As seen, in the first two months of the year, tax revenue was
significantly higher than in the same period last year. This reflected the carry-forward of mentioned
above. However, since then, returns have
been disappointing. Falling in March and
April, it rose again in May. However,
since then it has been downhill. Tax
revenue in July and August was below the tax returns of last year. Dan O’Brien points out:
‘In the June-August
period, tax revenue was below the same period last year. This is the first time
since 2010 that a year-on-year decline in revenue has been registered for a
three-month period.’
There is another important note: not only did the Government benefit from a €1
billion carry-forward, it also increase taxes.
Approximately €1 billion in additional tax revenue was pencilled in for
2012. However, not all that will accrue
to the Exchequer and, so, will not appear in the Exchequer numbers (increase in
PRSI payments go the Social Insurance Fund while the Household Charge is a
Departmental receipt). Still, with a €1
billion carry-forward from last year and hundreds of millions more in new tax
measures, tax receipts are starting to decline over last year.

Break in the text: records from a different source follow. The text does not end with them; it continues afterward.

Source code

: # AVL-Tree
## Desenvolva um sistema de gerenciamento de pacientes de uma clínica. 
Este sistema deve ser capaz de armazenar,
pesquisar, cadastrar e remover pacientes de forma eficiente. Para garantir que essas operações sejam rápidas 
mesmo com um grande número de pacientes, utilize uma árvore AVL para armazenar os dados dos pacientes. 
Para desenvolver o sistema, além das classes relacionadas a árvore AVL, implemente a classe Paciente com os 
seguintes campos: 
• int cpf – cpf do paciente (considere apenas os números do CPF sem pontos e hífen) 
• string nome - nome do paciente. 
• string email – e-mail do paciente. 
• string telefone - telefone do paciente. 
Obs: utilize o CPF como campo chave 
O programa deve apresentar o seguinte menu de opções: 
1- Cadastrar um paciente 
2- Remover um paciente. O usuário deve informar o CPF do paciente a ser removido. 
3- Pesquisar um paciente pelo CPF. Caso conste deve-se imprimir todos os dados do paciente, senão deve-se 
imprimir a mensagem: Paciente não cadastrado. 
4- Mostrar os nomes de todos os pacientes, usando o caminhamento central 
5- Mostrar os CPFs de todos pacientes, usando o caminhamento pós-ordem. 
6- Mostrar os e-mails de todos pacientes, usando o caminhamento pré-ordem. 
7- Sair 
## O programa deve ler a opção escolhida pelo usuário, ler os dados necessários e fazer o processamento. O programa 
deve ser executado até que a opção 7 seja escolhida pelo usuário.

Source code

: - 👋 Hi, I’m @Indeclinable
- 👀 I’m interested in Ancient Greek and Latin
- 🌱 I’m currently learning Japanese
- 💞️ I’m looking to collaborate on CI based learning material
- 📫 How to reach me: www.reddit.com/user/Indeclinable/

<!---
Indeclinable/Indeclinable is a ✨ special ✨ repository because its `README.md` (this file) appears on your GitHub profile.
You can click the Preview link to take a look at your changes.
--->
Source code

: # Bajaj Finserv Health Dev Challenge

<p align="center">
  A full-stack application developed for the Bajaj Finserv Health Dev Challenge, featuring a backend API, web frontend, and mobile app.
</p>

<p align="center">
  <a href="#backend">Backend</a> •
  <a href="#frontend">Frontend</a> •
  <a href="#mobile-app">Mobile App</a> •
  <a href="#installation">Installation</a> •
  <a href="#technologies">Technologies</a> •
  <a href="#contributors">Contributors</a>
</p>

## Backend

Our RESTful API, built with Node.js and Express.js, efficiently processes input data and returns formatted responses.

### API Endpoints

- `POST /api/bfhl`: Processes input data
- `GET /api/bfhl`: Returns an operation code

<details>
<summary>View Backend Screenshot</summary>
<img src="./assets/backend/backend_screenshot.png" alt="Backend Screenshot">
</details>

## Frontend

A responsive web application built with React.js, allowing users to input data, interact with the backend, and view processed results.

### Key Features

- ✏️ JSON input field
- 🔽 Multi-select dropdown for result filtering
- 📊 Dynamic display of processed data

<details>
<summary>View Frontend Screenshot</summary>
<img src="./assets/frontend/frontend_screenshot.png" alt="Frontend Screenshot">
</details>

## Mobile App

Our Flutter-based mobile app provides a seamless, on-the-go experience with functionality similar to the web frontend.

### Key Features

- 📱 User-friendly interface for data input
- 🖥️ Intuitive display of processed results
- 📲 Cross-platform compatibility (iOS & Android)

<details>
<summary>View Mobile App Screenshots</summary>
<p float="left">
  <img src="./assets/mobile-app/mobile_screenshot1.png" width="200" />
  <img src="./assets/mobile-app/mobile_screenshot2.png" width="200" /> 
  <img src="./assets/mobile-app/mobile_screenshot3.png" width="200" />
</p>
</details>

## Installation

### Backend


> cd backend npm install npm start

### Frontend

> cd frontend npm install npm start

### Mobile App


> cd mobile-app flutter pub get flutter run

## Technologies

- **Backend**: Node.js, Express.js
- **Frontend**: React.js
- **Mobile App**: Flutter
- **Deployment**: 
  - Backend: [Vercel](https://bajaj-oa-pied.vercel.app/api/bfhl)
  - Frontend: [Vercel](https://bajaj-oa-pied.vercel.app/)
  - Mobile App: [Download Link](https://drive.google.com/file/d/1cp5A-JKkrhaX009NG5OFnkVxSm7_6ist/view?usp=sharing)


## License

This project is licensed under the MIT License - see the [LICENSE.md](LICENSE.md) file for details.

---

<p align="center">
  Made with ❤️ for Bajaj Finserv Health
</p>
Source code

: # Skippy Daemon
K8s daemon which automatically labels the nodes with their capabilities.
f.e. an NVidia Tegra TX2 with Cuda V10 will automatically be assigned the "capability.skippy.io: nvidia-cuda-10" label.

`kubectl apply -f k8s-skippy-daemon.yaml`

When we turn to income tax/USC receipts we see the same
trend.
The big boost in the first two months reflects the €1
billion carry-forward. Afterwards income
tax/USC remained steady. However, in the
last two months we have seen a considerable fall. But as always with Exchequer returns, there
are small caveats. Some of this revenue
should actually be earmarked for the Social Insurance Fund (being PRSI
receipts). The above, therefore, slightly
flatters revenue figures. Whereas to the
end of August, the Exchequer figures show income tax/USC revenue to by 12.9
percent higher than last year, in the Information Note the Department of
Finance admits that the figure is below 10 percent.
With regards to VAT, receipts are €208 million, or 3.1
percent higher than last year up to the end of August. The Government is hoping VAT will bring in €254
million more than last year by the end of December, or a 2.6 percent
increase. However, we should remember
that the Government estimated that the VAT increase would yield €560
million. The discrepancy can be put down
to lower consumer spending. The VAT
increase would have contributed to this lower spending. The point here is that an adjustment of €560
million will actually only yield an increase of less than half that
amount.
It may well be that things will improve later this year –
especially with the self-employed receipts.
However, at this stage, Exchequer returns are deteriorating. Seamus
Coffey shows, that when you strip away bank capitalisations and once-off
payments, the current budget deficit is getting worse (this measures all
current expenditure).
‘All told, in the first eight months of 2012 the overall
current budget deficit is €429 million bigger than it was last year.’
So tax revenue is falling off, the current account deficit
is growing. And
the €130 million in health cuts is just the start; there is more, much
more, in store for us.
But hey, don’t worry, we’re hitting our targets. Go back to sleep, Ireland. All is well.